### YOUR GOAL
Each line below with the string "loginButtonSetup" should be copied.

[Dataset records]

- - -

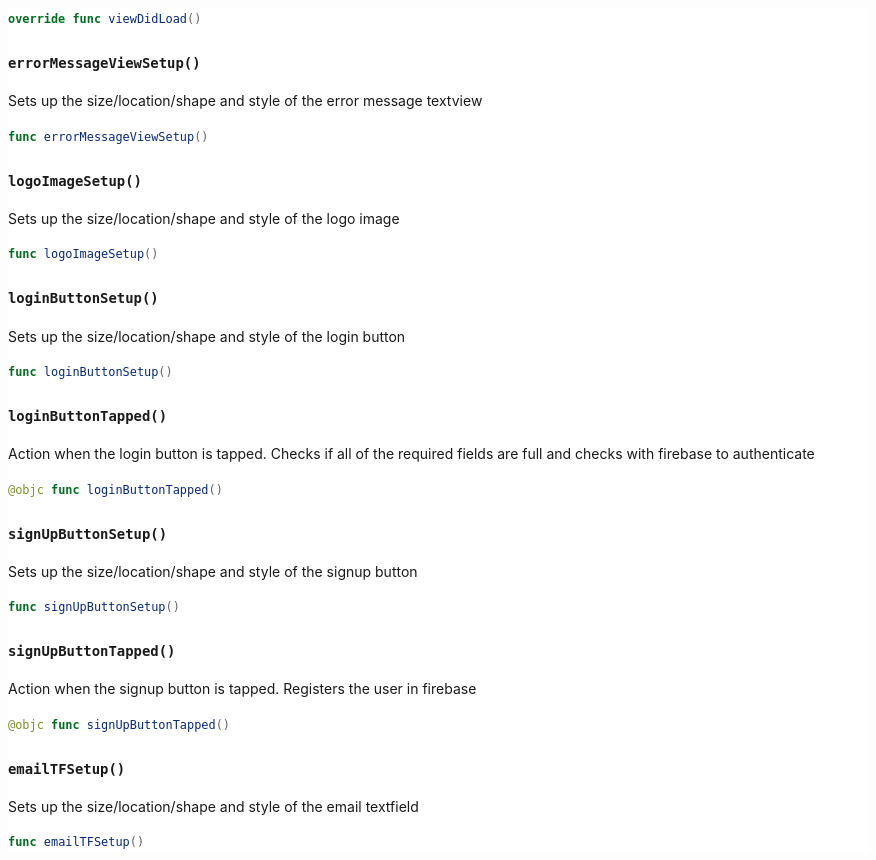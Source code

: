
 ``` swift
override func viewDidLoad()
```

### `errorMessageViewSetup()`

Sets up the size/location/shape and style of the error message textview

``` swift
func errorMessageViewSetup()
```

### `logoImageSetup()`

Sets up the size/location/shape and style of the logo image

``` swift
func logoImageSetup()
```

### `loginButtonSetup()`

Sets up the size/location/shape and style of the login button

``` swift
func loginButtonSetup()
```

### `loginButtonTapped()`

Action when the login button is tapped. Checks if all of the required fields are full and checks with firebase to authenticate

``` swift
@objc func loginButtonTapped()
```

### `signUpButtonSetup()`

Sets up the size/location/shape and style of the signup button

``` swift
func signUpButtonSetup()
```

### `signUpButtonTapped()`

Action when the signup button is tapped. Registers the user in firebase

``` swift
@objc func signUpButtonTapped()
```

### `emailTFSetup()`

Sets up the size/location/shape and style of the email textfield

``` swift
func emailTFSetup()
```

- - -

### WRITTEN SOLUTION
### `loginButtonSetup()`
func loginButtonSetup()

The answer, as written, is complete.